Per un teatro dello sguardo esposto al rischio e all'ignoto

Scritto da Francesca Rigato il 18 maggio 2023
Aggiornato il 19 maggio 2023

Photo ICTM, Marta Marinotti, Federico Floriani

Da sempre il teatro è in relazione con la città. Il loro rapporto, pur essendo in continua trasformazione, ha dei punti fermi. Ci sono concetti che tornano e a cui ogni periodo ha cercato di dare delle risposte, come l’idea di urgenza dell’arte, la nozione di cambiamento o il rapporto tra il teatro e la comunità. Tutto questo ovviamente eleva la forma performativa a qualcosa che va oltre il semplice intrattenimento, a favore di un’arte che si vuole porre in dialogo con la società, la politica e, soprattutto, con l’essere umano. Ho coinvolto in queste riflessioni Umberto Angelini, Direttore Artistico di Triennale Milano Teatro, su una linea del tempo che dal passato arriva al futuro.
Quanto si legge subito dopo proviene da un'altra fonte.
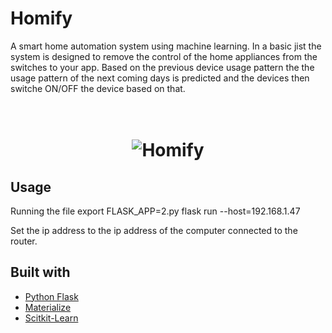 # Homify
A smart home automation system using machine learning.
In a basic jist the system is designed to remove the control of the home appliances from the switches to your app.
Based on the previous device usage pattern the the usage pattern of the next coming days is predicted and the devices then switche ON/OFF the device based on that.

<h1 align="center">
  <br>
  <img src="https://user-images.githubusercontent.com/27615855/62426670-6c3a7280-b705-11e9-9f1a-94147d537d3f.jpg" alt="Homify">
</h1>

## Usage

Running the file
export FLASK_APP=2.py
flask run --host=192.168.1.47

Set the ip address to the ip address of the computer connected to the router.

## Built with
- [Python Flask](https://flask.palletsprojects.com/en/1.1.x/)
- [Materialize](https://materializecss.com/)
- [Scitkit-Learn](https://scikit-learn.org/)
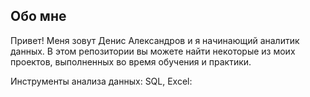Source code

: ## Обо мне

Привет! Меня зовут Денис Александров и я начинающий аналитик данных. В этом репозитории вы можете найти некоторые из моих проектов, выполненных во время обучения и практики.

Инструменты анализа данных: SQL, Excel:
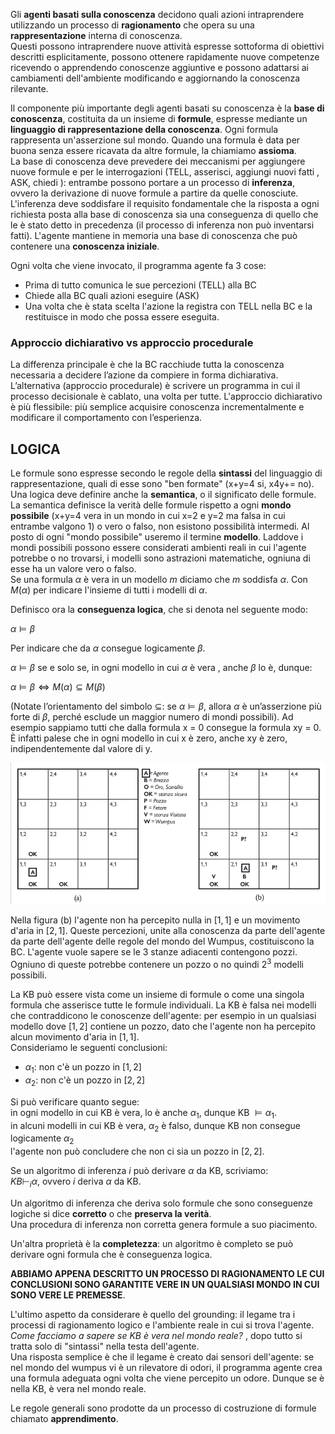 Gli **agenti basati sulla conoscenza** decidono quali azioni intraprendere utilizzando un processo di **ragionamento** che opera su una **rappresentazione** interna di conoscenza.  
Questi possono intraprendere nuove attività espresse sottoforma di obiettivi descritti esplicitamente, possono ottenere rapidamente nuove competenze ricevendo o apprendendo conoscenze aggiuntive e possono adattarsi ai cambiamenti dell'ambiente modificando e aggiornando la conoscenza rilevante.  

Il componente più importante degli agenti basati su conoscenza è la **base di conoscenza**, costituita da un insieme di **formule**, espresse mediante un **linguaggio di rappresentazione della conoscenza**. Ogni formula rappresenta un'asserzione sul mondo. Quando una formula è data per buona senza essere ricavata da altre formule, la chiamiamo **assioma**.  
La base di conoscenza deve prevedere dei meccanismi per aggiungere nuove formule e per le interrogazioni $( \text{TELL, asserisci, aggiungi nuovi fatti },  \text{ASK, chiedi })$: entrambe possono portare a un processo di **inferenza**, ovvero la derivazione di nuove formule a partire da quelle conosciute. L'inferenza deve soddisfare il requisito fondamentale che la risposta a ogni richiesta posta alla base di conoscenza sia una conseguenza di quello che le è stato detto in precedenza (il processo di inferenza non può inventarsi fatti).
L'agente mantiene in memoria una base di conoscenza che può contenere una **conoscenza iniziale**.

Ogni volta che viene invocato, il programma agente fa 3 cose:
+ Prima di tutto comunica le sue percezioni $(\text{TELL})$ alla BC
+ Chiede alla BC quali azioni eseguire $(\text{ASK})$
+ Una volta che è stata scelta l'azione la registra con $\text{TELL}$ nella BC e la restituisce in modo che possa essere eseguita.    

### Approccio dichiarativo vs approccio procedurale
La differenza principale è che la BC racchiude tutta la conoscenza necessaria a decidere l’azione da compiere in forma dichiarativa.
L’alternativa (approccio procedurale) è scrivere un programma in cui il processo decisionale è cablato, una volta per tutte.
L'approccio dichiarativo è più flessibile: più semplice acquisire conoscenza incrementalmente e modificare il comportamento con l’esperienza.

## LOGICA  
Le formule sono espresse secondo le regole della **sintassi** del linguaggio di rappresentazione, quali di esse sono "ben formate" (x+y=4 si, x4y+= no).
Una logica deve definire anche la **semantica**, o il significato delle formule. La semantica definisce la verità delle formule rispetto a ogni **mondo possibile** (x+y=4 vera in un mondo in cui x=2 e y=2 ma falsa in cui entrambe valgono 1) o vero o falso, non esistono possibilità intermedi. 
Al posto di ogni "mondo possibile" useremo il termine **modello**. Laddove i mondi possibili possono essere considerati ambienti reali in cui l'agente potrebbe o no trovarsi, i modelli sono astrazioni matematiche, ogniuna di esse ha un valore vero o falso.  
Se una formula $\alpha$ è vera in un modello $m$ diciamo che $m$ soddisfa $\alpha$. Con $M(\alpha)$ per indicare l'insieme di tutti i modelli di $\alpha$.  

Definisco ora la **conseguenza logica**, che si denota nel seguente modo:  

$\alpha \vDash \beta$  

Per indicare che da $\alpha$ consegue logicamente $\beta$.  

$\alpha \vDash \beta$  se e solo se, in ogni modello in cui $\alpha$ è vera , anche $\beta$ lo è, dunque:  

$\alpha \vDash \beta \iff M(\alpha) \subseteq M(\beta)$  

(Notate l’orientamento del simbolo $\subseteq$: se $\alpha \vDash \beta$, allora $\alpha$ è un’asserzione più forte di $\beta$, perché esclude un maggior numero di mondi possibili). 
Ad esempio sappiamo tutti che dalla formula x = 0 consegue la formula xy = 0. È infatti palese che in ogni modello in cui x è zero, anche xy è zero, indipendentemente dal valore di y.  

![alt text](image.png)  

Nella figura (b) l'agente non ha percepito nulla in $[1,1]$ e un movimento d'aria in $[2,1]$. Queste percezioni, unite alla conoscenza da parte dell'agente da parte dell'agente delle regole del mondo del Wumpus, costituiscono la BC. L'agente vuole sapere se le 3 stanze adiacenti contengono pozzi. Ogniuno di queste potrebbe contenere un pozzo o no quindi $2^3$ modelli possibili.  

La KB può essere vista come un insieme di formule o come una singola formula che asserisce tutte le formule individuali. 
La KB è falsa nei modelli che contraddicono le conoscenze dell'agente: per esempio in un qualsiasi modello dove $[1,2]$ contiene un pozzo, dato che l'agente non ha percepito alcun movimento d'aria in $[1,1]$.  
Consideriamo le seguenti conclusioni:  
+ $\alpha_1:$ non c'è un pozzo in $[1,2]$
+ $\alpha_2:$ non c'è un pozzo in $[2,2]$

Si può verificare quanto segue:  
in ogni modello in cui KB è vera, lo è anche $\alpha_1$, dunque KB $\vDash \alpha_1$.  
in alcuni modelli in cui KB è vera, $\alpha_2$ è falso, dunque KB non consegue logicamente $\alpha_2$  
l'agente non può concludere che non ci sia un pozzo in $[2,2]$.  

Se un algoritmo di inferenza $i$ può derivare $\alpha$ da KB, scriviamo:  
$KB \vdash_i \alpha$, ovvero $i$ deriva $\alpha$ da KB.  

Un algoritmo di inferenza che deriva solo formule che sono conseguenze logiche si dice **corretto** o che **preserva la verità**.  
Una procedura di inferenza non corretta genera formule a suo piacimento.  

Un'altra proprietà è la **completezza**: un algoritmo è completo se può derivare ogni formula che è conseguenza logica.  

**ABBIAMO APPENA DESCRITTO UN PROCESSO DI RAGIONAMENTO LE CUI CONCLUSIONI SONO GARANTITE VERE IN UN QUALSIASI MONDO IN CUI SONO VERE LE PREMESSE**.  

L'ultimo aspetto da considerare è quello del grounding: il legame tra i processi di ragionamento logico e l'ambiente reale in cui si trova l'agente. *Come facciamo a sapere se KB è vera nel mondo reale?* , dopo tutto si tratta solo di "sintassi" nella testa dell'agente.  
Una risposta semplice è che il legame è creato dai sensori dell'agente: se nel mondo del wumpus vi è un rilevatore di odori, il programma agente crea una formula adeguata ogni volta che viene percepito un odore. Dunque se è nella KB, è vera nel mondo reale.  

Le regole generali sono prodotte da un processo di costruzione di formule chiamato **apprendimento**.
Abbiamo parlato della necessità del teatro, del suo ruolo nella società e del suo lavoro come direttore, legandoci al contesto in cui è immerso adesso: una grande Istituzione e Parco Sempione.

Credo che il teatro sia profondamente necessario perché conserva uno spazio di autenticità e permette una relazione con lo sconosciuto.

Qual è la parte più affascinante del suo lavoro e quale invece quella di cui non vorrebbe mai occuparsi?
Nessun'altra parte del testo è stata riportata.